[Dataset entries]
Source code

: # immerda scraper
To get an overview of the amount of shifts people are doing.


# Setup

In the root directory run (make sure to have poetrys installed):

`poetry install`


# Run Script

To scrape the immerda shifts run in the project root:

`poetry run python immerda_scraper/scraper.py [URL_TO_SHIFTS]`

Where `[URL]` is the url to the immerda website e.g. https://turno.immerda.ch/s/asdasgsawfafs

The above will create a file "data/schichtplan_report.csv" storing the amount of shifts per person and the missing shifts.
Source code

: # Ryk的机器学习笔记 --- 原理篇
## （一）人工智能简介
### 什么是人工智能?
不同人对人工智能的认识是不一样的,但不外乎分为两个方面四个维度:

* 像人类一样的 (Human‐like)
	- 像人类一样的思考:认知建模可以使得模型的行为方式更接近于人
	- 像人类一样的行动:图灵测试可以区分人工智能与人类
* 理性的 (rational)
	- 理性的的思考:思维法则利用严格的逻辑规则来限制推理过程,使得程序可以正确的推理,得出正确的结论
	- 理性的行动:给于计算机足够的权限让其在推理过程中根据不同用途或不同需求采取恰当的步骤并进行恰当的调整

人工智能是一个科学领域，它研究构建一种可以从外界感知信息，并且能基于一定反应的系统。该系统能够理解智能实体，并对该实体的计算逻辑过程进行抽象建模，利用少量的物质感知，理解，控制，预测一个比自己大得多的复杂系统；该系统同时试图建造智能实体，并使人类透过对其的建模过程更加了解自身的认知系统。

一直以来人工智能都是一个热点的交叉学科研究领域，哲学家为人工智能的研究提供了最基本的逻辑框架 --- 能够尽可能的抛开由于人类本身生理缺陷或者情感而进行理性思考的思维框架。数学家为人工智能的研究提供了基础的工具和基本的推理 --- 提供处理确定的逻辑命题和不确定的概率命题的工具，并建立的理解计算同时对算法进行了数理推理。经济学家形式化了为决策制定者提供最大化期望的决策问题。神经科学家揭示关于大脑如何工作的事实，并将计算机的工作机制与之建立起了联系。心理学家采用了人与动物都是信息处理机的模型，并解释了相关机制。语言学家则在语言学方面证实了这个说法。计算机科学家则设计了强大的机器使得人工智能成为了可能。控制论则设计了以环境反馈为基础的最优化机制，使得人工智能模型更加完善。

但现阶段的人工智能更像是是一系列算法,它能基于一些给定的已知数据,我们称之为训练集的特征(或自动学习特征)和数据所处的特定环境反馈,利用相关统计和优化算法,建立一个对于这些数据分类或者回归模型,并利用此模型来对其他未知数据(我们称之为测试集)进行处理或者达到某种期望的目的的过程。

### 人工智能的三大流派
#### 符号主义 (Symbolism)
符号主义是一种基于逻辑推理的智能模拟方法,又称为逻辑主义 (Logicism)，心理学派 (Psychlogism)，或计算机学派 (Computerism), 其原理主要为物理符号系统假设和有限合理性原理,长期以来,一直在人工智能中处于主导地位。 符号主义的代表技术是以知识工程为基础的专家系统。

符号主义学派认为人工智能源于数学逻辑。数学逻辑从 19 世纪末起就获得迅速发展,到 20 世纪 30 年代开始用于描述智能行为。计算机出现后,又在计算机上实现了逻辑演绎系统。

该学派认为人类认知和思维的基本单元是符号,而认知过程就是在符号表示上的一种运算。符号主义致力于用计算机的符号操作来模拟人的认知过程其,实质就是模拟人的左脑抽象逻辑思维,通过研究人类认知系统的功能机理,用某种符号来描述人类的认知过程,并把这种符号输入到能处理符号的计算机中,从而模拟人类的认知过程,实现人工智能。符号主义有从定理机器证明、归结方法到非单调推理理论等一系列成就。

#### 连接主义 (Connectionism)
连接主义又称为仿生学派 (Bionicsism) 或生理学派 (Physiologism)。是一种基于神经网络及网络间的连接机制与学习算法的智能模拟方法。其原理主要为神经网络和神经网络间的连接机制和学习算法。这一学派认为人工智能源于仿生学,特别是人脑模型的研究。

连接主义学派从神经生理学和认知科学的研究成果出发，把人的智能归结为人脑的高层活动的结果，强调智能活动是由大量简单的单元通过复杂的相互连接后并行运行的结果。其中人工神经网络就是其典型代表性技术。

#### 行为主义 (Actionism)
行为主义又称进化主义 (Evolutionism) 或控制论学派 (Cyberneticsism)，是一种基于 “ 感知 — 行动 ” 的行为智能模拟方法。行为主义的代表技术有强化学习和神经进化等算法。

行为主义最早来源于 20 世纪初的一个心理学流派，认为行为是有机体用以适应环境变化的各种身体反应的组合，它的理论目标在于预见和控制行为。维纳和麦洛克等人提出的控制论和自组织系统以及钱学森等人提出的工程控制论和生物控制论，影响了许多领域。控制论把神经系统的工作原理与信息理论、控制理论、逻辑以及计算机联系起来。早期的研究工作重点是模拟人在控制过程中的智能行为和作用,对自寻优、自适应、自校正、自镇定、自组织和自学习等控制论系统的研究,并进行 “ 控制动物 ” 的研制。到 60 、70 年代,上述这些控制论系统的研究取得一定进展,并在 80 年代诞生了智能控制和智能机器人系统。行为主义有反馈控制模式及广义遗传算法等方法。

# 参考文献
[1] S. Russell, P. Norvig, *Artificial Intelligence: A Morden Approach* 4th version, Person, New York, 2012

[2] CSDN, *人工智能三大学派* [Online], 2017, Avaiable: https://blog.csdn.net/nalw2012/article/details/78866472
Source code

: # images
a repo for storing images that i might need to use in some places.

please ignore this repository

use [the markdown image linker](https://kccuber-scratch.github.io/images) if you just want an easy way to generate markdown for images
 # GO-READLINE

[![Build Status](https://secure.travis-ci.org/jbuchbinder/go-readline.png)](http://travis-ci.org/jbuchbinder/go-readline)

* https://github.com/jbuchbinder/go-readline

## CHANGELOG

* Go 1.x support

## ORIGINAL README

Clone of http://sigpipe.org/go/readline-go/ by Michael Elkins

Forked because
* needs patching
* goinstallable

* * *

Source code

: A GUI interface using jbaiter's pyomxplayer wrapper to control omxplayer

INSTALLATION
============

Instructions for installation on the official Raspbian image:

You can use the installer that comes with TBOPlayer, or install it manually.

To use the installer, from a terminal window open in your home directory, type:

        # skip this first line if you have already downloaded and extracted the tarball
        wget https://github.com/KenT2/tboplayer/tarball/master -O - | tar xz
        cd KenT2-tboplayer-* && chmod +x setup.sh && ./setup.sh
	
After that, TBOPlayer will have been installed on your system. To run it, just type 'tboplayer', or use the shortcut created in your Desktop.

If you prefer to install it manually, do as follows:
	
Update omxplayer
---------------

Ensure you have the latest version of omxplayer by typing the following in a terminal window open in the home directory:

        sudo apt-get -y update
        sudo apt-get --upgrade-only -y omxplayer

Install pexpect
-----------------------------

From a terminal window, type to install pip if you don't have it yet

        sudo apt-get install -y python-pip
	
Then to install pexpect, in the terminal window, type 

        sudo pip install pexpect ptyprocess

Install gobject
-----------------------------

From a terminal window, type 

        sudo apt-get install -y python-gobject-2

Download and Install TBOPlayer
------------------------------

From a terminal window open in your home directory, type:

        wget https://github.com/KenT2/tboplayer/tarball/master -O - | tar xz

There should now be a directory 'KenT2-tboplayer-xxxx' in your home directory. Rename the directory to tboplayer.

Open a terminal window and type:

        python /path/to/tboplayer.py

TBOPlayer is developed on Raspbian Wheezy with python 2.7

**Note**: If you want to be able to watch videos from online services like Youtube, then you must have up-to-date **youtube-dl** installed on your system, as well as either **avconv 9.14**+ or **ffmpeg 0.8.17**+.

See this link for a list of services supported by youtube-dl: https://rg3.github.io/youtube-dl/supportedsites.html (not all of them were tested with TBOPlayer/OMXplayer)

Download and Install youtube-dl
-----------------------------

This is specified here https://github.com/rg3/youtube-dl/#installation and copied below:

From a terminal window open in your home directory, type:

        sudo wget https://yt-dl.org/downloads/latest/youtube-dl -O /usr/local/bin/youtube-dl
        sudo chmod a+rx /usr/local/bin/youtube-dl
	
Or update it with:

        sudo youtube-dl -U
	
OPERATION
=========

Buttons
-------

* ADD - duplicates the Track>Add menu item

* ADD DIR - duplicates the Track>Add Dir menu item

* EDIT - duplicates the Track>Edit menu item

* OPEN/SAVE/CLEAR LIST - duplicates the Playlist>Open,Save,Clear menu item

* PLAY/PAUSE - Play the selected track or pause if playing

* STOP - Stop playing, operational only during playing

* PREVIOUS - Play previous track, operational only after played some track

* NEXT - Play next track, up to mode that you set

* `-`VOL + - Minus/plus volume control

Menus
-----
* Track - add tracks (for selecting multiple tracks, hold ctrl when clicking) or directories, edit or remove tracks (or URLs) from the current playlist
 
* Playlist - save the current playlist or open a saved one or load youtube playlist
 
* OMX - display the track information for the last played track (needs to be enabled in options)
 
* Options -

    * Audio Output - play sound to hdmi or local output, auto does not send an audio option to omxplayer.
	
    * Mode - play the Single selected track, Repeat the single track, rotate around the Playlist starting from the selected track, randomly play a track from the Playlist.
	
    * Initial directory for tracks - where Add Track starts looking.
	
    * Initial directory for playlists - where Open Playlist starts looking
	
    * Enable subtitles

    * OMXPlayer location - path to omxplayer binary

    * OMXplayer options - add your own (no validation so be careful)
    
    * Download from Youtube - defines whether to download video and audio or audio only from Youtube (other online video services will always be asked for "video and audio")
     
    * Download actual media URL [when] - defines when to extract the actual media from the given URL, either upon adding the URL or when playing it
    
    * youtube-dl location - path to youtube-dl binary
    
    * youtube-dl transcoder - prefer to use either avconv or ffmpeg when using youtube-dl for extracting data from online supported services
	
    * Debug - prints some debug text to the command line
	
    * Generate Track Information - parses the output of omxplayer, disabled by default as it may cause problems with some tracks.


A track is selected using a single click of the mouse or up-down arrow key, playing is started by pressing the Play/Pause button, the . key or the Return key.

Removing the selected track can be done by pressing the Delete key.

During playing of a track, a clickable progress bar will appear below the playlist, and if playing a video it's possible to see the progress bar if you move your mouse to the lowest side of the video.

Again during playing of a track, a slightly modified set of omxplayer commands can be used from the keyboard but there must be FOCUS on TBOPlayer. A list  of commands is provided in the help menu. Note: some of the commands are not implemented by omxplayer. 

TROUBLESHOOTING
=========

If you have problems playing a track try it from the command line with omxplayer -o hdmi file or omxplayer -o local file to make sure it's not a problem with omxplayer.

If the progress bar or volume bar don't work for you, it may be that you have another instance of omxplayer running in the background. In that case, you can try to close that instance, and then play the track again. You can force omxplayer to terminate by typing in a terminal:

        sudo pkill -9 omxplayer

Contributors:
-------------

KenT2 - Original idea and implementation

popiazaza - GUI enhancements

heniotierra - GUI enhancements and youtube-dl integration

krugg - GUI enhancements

• WORK TO COMPLETE:
Look above for the line holding "From a terminal window, type to", then set down exactly that line and every line after it up to and including the line holding "sudo apt-get install -y python-gobject-2", with nothing else.

• ANSWER SECTION:
From a terminal window, type to install pip if you don't have it yet

        sudo apt-get install -y python-pip
	
Then to install pexpect, in the terminal window, type 

        sudo pip install pexpect ptyprocess

Install gobject
-----------------------------

From a terminal window, type 

        sudo apt-get install -y python-gobject-2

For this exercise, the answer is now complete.